--- Records for processing Enclosed Below ---

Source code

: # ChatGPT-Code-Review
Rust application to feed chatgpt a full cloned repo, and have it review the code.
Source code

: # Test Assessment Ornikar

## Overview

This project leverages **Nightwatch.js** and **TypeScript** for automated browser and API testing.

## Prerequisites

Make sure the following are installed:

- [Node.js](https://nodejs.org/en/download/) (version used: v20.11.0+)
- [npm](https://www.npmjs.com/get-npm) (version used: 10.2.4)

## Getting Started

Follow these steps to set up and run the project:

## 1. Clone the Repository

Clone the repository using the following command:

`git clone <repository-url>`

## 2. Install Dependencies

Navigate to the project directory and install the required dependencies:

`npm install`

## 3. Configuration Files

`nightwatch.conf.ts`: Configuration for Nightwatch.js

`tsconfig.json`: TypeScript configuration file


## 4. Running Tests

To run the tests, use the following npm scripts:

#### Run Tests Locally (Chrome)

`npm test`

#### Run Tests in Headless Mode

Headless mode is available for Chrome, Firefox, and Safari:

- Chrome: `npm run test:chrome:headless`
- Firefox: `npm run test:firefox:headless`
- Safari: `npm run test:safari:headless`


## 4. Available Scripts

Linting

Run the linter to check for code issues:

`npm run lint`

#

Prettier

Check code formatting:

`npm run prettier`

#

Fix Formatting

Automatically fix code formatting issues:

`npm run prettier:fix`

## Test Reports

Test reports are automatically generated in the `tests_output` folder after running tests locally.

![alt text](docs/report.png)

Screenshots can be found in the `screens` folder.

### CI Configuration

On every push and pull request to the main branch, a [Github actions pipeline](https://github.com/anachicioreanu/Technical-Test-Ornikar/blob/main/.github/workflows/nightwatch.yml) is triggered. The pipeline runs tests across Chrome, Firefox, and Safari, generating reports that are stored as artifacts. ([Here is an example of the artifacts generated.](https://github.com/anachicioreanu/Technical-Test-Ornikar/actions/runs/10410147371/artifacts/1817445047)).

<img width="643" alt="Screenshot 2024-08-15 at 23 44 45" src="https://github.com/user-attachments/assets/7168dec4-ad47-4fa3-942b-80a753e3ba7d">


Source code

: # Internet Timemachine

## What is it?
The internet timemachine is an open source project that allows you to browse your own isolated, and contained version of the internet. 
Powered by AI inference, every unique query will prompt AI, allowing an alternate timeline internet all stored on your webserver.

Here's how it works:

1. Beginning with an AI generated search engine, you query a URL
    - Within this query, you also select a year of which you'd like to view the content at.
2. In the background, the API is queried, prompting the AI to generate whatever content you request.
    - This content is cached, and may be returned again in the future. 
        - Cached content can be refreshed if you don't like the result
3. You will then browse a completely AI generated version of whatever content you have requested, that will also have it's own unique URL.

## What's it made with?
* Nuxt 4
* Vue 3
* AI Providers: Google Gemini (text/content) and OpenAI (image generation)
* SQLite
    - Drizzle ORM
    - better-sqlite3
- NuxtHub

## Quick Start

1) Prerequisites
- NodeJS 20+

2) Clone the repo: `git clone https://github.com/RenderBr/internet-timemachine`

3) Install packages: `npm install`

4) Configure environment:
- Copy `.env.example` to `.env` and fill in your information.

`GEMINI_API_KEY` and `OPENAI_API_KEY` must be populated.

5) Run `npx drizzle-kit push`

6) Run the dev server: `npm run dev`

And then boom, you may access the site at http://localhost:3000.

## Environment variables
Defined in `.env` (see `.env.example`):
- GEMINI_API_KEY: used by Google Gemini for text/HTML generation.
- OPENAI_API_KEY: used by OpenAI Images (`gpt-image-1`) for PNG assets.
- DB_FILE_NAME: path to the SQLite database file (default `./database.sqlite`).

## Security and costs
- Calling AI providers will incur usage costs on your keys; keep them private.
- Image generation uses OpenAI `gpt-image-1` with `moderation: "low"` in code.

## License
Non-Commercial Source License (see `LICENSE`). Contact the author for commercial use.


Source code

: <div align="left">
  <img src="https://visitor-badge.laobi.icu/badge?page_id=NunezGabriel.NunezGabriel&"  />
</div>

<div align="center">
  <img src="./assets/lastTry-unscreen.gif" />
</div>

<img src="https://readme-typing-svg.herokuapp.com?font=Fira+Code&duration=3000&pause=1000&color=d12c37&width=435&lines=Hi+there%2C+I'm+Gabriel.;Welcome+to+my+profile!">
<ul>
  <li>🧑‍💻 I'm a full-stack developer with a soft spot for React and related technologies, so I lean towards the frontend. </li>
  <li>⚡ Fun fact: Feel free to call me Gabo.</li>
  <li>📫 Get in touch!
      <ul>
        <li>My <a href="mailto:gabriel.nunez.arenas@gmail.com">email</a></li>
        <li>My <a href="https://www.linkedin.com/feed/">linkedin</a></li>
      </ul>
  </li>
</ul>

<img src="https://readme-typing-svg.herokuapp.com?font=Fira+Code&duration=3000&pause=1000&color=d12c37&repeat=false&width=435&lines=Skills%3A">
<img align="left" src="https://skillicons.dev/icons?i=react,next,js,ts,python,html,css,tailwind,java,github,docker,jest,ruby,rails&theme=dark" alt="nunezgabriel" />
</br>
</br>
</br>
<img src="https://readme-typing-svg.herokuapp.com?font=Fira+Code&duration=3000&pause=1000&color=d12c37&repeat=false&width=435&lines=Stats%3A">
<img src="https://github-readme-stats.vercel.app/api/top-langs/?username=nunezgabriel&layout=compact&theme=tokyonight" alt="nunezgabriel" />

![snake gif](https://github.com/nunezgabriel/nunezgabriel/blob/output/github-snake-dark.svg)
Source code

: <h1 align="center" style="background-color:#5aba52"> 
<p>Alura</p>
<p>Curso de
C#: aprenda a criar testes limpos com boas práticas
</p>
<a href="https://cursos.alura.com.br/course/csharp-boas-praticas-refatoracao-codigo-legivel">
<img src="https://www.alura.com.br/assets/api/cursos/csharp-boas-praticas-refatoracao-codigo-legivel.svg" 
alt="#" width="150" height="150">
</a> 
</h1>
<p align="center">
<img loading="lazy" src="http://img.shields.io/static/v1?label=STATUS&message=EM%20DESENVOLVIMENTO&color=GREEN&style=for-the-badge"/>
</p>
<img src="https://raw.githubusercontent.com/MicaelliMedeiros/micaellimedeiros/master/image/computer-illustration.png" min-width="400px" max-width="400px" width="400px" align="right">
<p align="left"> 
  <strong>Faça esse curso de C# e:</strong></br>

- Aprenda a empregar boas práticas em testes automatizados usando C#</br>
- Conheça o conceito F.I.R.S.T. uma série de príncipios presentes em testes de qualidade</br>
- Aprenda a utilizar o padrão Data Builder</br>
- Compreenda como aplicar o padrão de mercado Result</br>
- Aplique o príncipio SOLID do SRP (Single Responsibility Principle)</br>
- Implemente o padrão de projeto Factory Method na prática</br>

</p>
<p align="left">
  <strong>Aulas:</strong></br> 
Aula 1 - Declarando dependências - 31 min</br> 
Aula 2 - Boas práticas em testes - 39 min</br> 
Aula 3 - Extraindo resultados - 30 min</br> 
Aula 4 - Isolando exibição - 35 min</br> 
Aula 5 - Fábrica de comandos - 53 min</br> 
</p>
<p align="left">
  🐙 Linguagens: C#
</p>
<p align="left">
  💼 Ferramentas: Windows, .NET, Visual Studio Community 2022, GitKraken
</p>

--- End of Enclosed Records for processing ---

> How to complete this task: Each line above that holds the string "feed" should be copied and shown.

> Expected answer:
Rust application to feed chatgpt a full cloned repo, and have it review the code.
        <li>My <a href="https://www.linkedin.com/feed/">linkedin</a></li>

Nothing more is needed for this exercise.